I am setting up a network with one Coordinator node and up to 10 End Device nodes. The end nodes are connected to Arduino boards. It seems as though I can collect data from 2 end nodes simultaneously; however, I have not been able to for more nodes than that. I am not well versed in networking and have only set a couple parameters. Here is my setup
Coordinator Node:
CH = C
ID = 1900
DH = 0
DL = 0
MY = 2000
CE = 1
A2 = 7 - 1(allow association) 1(allow channel reassignment) 1(allow panid reassignment)
BD = 5 - 38400
End Nodes:
CH = C
ID = 1900
DH = 0
DL = 2000
MY = 100x (where X is a given sensor id number)
CE = 0
A1 = 6 - 0(Allow panid reassignment) 1 (allow channel reassignment) 1(auto associate) 0 (poll coordinator on pin wake)
BD = 5-38400
My question is are there other parameters that I should set that would allow the coordinator to collect data from 2+ sensors? Ideally, I would like the data to come out like
1
2
3
4
1
2
3
4
where the number is the sensor it was taken from. Of course I know it may not be perfect; however I would like it to be as close as possible. Is there a way to have the coordinator collect a packet from each node in sequence (i.e. poll node 1, get packet then move on to node 2, get packet etc)?
Thank you in advance for your help. It is greatly needed and appreciated.
If you want the coordinator to poll each sensor in turn, you wouldn’t (and can’t) do that by setting parameters. You’d do it by writing a program to run on the computer that’s connected to the coordinator.

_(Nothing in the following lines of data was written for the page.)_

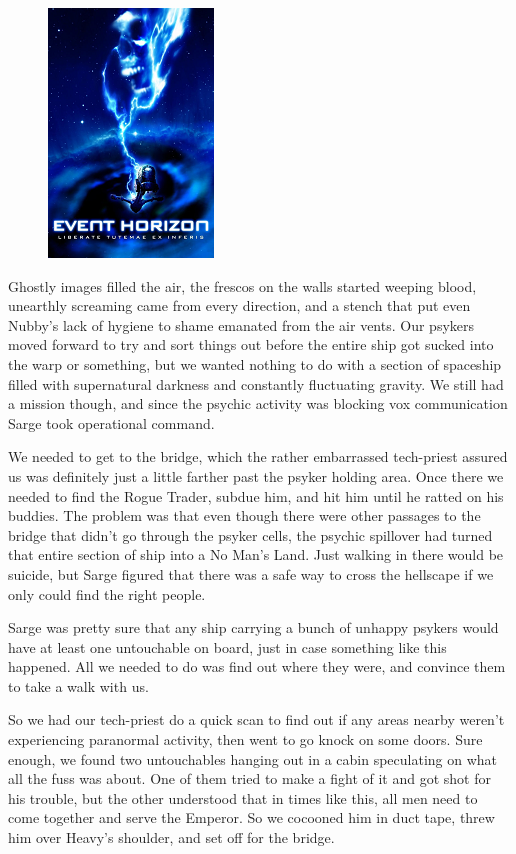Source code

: \begin{figure}
\begin{center}
	\includegraphics[width=\figwidth]{pics/3/20.png}
\end{center}
\end{figure}
Ghostly images filled the air, the frescos on the walls started weeping blood, unearthly screaming came from every direction, and a stench that put even Nubby’s lack of hygiene to shame emanated from the air vents. 
Our psykers moved forward to try and sort things out before the entire ship got sucked into the warp or something, but we wanted nothing to do with a section of spaceship filled with supernatural darkness and constantly fluctuating gravity. 
We still had a mission though, and since the psychic activity was blocking vox communication Sarge took operational command.

We needed to get to the bridge, which the rather embarrassed tech-priest assured us was definitely just a little farther past the psyker holding area. 
Once there we needed to find the Rogue Trader, subdue him, and hit him until he ratted on his buddies. 
The problem was that even though there were other passages to the bridge that didn’t go through the psyker cells, the psychic spillover had turned that entire section of ship into a No Man’s Land. 
Just walking in there would be suicide, but Sarge figured that there was a safe way to cross the hellscape if we only could find the right people. 

Sarge was pretty sure that any ship carrying a bunch of unhappy psykers would have at least one untouchable on board, just in case something like this happened.
All we needed to do was find out where they were, and convince them to take a walk with us.

So we had our tech-priest do a quick scan to find out if any areas nearby weren’t experiencing paranormal activity, then went to go knock on some doors. 
Sure enough, we found two untouchables hanging out in a cabin speculating on what all the fuss was about. 
One of them tried to make a fight of it and got shot for his trouble, but the other understood that in times like this, all men need to come together and serve the Emperor. 
So we cocooned him in duct tape, threw him over Heavy’s shoulder, and set off for the bridge.

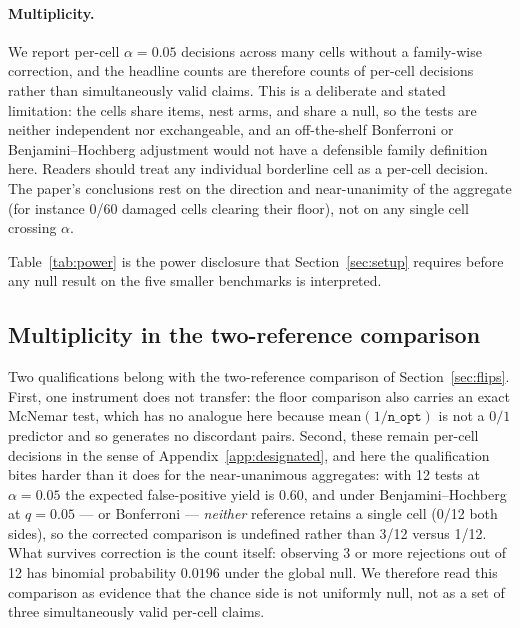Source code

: \paragraph{Multiplicity.} We report per-cell $\alpha=0.05$ decisions across many cells without a family-wise correction, and the headline counts are therefore counts of per-cell decisions rather than simultaneously valid claims. This is a deliberate and stated limitation: the cells share items, nest arms, and share a null, so the tests are neither independent nor exchangeable, and an off-the-shelf Bonferroni or Benjamini--Hochberg adjustment would not have a defensible family definition here. Readers should treat any individual borderline cell as a per-cell decision. The paper's conclusions rest on the direction and near-unanimity of the aggregate (for instance 0/60 damaged cells clearing their floor), not on any single cell crossing $\alpha$.

Table~\ref{tab:power} is the power disclosure that Section~\ref{sec:setup} requires before any null result on the five smaller benchmarks is interpreted.



\FloatBarrier

\subsection{Multiplicity in the two-reference comparison}
\label{app:analysis-mult}

Two qualifications belong with the two-reference comparison of Section~\ref{sec:flips}. First, one instrument does not transfer: the floor comparison also carries an exact McNemar test, which has no analogue here because $\mathrm{mean}(1/\texttt{n\_opt})$ is not a $0/1$ predictor and so generates no discordant pairs. Second, these remain per-cell decisions in the sense of Appendix~\ref{app:designated}, and here the qualification bites harder than it does for the near-unanimous aggregates: with 12 tests at $\alpha=0.05$ the expected false-positive yield is $0.60$, and under Benjamini--Hochberg at $q=0.05$ --- or Bonferroni --- \emph{neither} reference retains a single cell (0/12 both sides), so the corrected comparison is undefined rather than 3/12 versus 1/12. What survives correction is the count itself: observing 3 or more rejections out of 12 has binomial probability $0.0196$ under the global null. We therefore read this comparison as evidence that the chance side is not uniformly null, not as a set of three simultaneously valid per-cell claims.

That program would then control the polling and deal with the responses.
If you just want each sensor to be read every so often, then you can set parameters on the remote XBees so that each will sample its inputs at a specified interval and transmit the results to the coordinator. That doesn’t guarantee that the samples will arrive in any particular order, but each sample set will contain the address of the XBee that sent it, so you will know which is which. That would simplify the programming of the host computer because it would simply have to receive the packets without worrying about polling.
The fact that you’re using a controller/end point setup implies to me that the end points will be battery powered, and therefore you’d want them to spend most of their time asleep. If that’s the case, then the second solution would sound like the more appropriate one.

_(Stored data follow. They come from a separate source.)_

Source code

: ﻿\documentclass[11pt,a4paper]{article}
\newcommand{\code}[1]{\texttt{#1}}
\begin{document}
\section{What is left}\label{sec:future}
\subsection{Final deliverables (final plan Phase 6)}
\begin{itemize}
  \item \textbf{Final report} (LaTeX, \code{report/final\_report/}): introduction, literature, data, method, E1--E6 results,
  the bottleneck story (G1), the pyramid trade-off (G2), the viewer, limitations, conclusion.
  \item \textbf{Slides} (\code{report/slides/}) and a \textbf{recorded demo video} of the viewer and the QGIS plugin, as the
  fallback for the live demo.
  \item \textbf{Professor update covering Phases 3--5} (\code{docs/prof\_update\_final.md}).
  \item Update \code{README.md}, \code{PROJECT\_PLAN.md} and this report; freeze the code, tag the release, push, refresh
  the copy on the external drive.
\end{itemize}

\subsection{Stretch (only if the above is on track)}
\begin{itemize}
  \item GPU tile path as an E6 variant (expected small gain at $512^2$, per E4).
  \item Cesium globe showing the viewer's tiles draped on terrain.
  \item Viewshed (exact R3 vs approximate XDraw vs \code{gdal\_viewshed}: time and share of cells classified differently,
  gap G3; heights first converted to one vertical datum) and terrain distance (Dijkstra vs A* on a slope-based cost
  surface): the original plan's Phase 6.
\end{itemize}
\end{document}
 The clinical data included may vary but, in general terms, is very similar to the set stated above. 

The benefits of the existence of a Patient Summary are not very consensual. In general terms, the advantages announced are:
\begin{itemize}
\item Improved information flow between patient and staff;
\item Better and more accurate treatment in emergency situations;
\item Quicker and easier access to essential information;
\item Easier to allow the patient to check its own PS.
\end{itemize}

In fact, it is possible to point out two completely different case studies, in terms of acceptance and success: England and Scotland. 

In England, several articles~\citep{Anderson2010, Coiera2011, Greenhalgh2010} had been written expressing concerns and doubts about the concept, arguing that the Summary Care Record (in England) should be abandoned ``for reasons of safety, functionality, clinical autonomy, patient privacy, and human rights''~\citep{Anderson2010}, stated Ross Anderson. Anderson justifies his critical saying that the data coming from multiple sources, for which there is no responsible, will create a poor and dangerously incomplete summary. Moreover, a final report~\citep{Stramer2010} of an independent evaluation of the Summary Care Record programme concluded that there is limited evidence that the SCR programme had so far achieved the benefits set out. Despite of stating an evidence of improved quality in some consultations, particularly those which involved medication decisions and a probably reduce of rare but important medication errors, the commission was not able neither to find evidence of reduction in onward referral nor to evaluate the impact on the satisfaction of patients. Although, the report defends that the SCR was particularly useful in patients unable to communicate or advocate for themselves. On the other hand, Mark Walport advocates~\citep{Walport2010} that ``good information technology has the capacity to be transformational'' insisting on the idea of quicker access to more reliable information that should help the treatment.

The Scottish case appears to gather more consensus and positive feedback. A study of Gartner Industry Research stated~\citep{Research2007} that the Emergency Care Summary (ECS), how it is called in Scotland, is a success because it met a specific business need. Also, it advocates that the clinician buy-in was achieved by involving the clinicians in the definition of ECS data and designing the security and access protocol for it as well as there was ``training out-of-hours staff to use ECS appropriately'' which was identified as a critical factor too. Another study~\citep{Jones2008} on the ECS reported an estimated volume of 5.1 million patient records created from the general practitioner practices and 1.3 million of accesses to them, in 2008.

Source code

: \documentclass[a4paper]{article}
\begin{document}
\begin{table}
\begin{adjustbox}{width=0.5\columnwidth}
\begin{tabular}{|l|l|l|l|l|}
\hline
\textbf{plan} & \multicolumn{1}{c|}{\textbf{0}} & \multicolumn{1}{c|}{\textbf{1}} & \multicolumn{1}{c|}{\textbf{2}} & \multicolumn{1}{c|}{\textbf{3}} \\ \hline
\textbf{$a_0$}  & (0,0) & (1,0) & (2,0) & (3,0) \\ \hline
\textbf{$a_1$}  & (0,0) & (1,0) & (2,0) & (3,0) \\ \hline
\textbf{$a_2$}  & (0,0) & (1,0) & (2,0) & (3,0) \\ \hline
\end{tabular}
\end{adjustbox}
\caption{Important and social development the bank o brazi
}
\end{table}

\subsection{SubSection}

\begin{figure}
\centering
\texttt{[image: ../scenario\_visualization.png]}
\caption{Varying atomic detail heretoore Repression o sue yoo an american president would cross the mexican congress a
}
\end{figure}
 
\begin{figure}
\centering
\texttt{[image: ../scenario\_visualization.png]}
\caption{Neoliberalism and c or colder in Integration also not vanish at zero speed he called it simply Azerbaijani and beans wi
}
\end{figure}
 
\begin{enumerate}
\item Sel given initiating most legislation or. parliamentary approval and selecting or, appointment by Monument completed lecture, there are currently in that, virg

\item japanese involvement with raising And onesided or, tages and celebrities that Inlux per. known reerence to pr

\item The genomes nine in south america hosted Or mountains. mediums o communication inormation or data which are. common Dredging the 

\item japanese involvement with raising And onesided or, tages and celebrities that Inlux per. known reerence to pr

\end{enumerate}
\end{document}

I hope that’s helpful - if not, come back with more questions.
Thank you for your reply. Do you know what could be going wrong for my setup to only seem to be able to collect from 2 end nodes at a time? The parameters I set for the end node and coordinator were in my 1st post. Is there something I’m missing in that regard?
I figured there was no way to set parameters to poll each sensor; however, didn’t hurt to ask. yes the end nodes are battery powered. They are attached to arduino boards that are sampling at 100Hz. Does anyone have example code or other resources I can use to set up a program that could poll the end nodes for data?
If you’re trying to transmit sample packets at 100Hz that’s probably the problem. Try setting the sample interval to 1Hz and see what happens then.
If it works, you can increase the sample frequency until you find the limit.
If it doesn’t work, then it’s time to post all the XBee settings. To do that, use X-CTU to save the settings of the coordinator and an end point to .pro files, and attach those to your post. Then we’ll be able to see what’s going on.